[Opening EXERCISE DATA section]
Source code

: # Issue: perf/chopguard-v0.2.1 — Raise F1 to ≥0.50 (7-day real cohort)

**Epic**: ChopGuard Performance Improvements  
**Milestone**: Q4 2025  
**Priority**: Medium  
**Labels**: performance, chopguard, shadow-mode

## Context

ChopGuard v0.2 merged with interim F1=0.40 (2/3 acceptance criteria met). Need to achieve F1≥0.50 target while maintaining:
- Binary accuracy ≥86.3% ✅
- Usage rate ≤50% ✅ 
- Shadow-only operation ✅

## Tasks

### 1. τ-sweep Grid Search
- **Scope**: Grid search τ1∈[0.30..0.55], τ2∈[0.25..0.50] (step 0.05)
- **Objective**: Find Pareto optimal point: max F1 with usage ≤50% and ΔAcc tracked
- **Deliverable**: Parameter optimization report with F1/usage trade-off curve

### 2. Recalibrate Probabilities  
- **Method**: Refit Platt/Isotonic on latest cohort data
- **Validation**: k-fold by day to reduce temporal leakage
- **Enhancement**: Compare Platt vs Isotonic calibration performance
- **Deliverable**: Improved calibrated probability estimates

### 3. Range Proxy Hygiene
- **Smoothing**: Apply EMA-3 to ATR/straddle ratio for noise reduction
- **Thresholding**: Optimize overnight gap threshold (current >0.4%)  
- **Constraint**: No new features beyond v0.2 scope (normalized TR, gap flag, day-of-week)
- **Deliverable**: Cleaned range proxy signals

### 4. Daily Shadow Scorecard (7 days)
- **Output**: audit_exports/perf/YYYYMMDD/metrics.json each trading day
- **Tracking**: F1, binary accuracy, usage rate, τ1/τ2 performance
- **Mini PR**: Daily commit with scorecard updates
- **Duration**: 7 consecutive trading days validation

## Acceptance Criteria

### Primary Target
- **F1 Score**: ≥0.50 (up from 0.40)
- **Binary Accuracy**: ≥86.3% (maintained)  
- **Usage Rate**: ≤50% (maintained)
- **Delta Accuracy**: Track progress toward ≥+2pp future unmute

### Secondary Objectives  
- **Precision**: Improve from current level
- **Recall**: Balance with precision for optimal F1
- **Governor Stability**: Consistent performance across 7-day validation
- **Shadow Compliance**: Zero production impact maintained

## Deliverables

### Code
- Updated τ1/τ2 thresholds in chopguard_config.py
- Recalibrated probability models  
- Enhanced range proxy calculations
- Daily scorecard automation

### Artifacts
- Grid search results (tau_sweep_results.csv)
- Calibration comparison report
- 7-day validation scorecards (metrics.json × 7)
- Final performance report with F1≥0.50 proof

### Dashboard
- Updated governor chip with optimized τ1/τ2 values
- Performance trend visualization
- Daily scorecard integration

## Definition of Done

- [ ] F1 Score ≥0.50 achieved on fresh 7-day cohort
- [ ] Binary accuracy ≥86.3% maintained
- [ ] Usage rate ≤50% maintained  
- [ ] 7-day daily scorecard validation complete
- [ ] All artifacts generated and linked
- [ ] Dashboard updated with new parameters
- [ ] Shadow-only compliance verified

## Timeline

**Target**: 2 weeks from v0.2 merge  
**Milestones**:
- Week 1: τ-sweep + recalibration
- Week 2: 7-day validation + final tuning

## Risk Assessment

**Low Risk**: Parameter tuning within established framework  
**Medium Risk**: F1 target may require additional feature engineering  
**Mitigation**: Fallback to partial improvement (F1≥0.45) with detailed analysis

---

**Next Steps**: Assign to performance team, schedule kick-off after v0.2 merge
[Closing EXERCISE DATA section]
YOUR ASSIGNMENT: Set down the records above once more, exactly as given.

WRITTEN SOLUTION:
Source code

: # Issue: perf/chopguard-v0.2.1 — Raise F1 to ≥0.50 (7-day real cohort)

**Epic**: ChopGuard Performance Improvements  
**Milestone**: Q4 2025  
**Priority**: Medium  
**Labels**: performance, chopguard, shadow-mode

## Context

ChopGuard v0.2 merged with interim F1=0.40 (2/3 acceptance criteria met). Need to achieve F1≥0.50 target while maintaining:
- Binary accuracy ≥86.3% ✅
- Usage rate ≤50% ✅ 
- Shadow-only operation ✅

## Tasks

### 1. τ-sweep Grid Search
- **Scope**: Grid search τ1∈[0.30..0.55], τ2∈[0.25..0.50] (step 0.05)
- **Objective**: Find Pareto optimal point: max F1 with usage ≤50% and ΔAcc tracked
- **Deliverable**: Parameter optimization report with F1/usage trade-off curve

### 2. Recalibrate Probabilities  
- **Method**: Refit Platt/Isotonic on latest cohort data
- **Validation**: k-fold by day to reduce temporal leakage
- **Enhancement**: Compare Platt vs Isotonic calibration performance
- **Deliverable**: Improved calibrated probability estimates

### 3. Range Proxy Hygiene
- **Smoothing**: Apply EMA-3 to ATR/straddle ratio for noise reduction
- **Thresholding**: Optimize overnight gap threshold (current >0.4%)  
- **Constraint**: No new features beyond v0.2 scope (normalized TR, gap flag, day-of-week)
- **Deliverable**: Cleaned range proxy signals

### 4. Daily Shadow Scorecard (7 days)
- **Output**: audit_exports/perf/YYYYMMDD/metrics.json each trading day
- **Tracking**: F1, binary accuracy, usage rate, τ1/τ2 performance
- **Mini PR**: Daily commit with scorecard updates
- **Duration**: 7 consecutive trading days validation

## Acceptance Criteria

### Primary Target
- **F1 Score**: ≥0.50 (up from 0.40)
- **Binary Accuracy**: ≥86.3% (maintained)  
- **Usage Rate**: ≤50% (maintained)
- **Delta Accuracy**: Track progress toward ≥+2pp future unmute

### Secondary Objectives  
- **Precision**: Improve from current level
- **Recall**: Balance with precision for optimal F1
- **Governor Stability**: Consistent performance across 7-day validation
- **Shadow Compliance**: Zero production impact maintained

## Deliverables

### Code
- Updated τ1/τ2 thresholds in chopguard_config.py
- Recalibrated probability models  
- Enhanced range proxy calculations
- Daily scorecard automation

### Artifacts
- Grid search results (tau_sweep_results.csv)
- Calibration comparison report
- 7-day validation scorecards (metrics.json × 7)
- Final performance report with F1≥0.50 proof

### Dashboard
- Updated governor chip with optimized τ1/τ2 values
- Performance trend visualization
- Daily scorecard integration

## Definition of Done

- [ ] F1 Score ≥0.50 achieved on fresh 7-day cohort
- [ ] Binary accuracy ≥86.3% maintained
- [ ] Usage rate ≤50% maintained  
- [ ] 7-day daily scorecard validation complete
- [ ] All artifacts generated and linked
- [ ] Dashboard updated with new parameters
- [ ] Shadow-only compliance verified

## Timeline

**Target**: 2 weeks from v0.2 merge  
**Milestones**:
- Week 1: τ-sweep + recalibration
- Week 2: 7-day validation + final tuning

## Risk Assessment

**Low Risk**: Parameter tuning within established framework  
**Medium Risk**: F1 target may require additional feature engineering  
**Mitigation**: Fallback to partial improvement (F1≥0.45) with detailed analysis

---

**Next Steps**: Assign to performance team, schedule kick-off after v0.2 merge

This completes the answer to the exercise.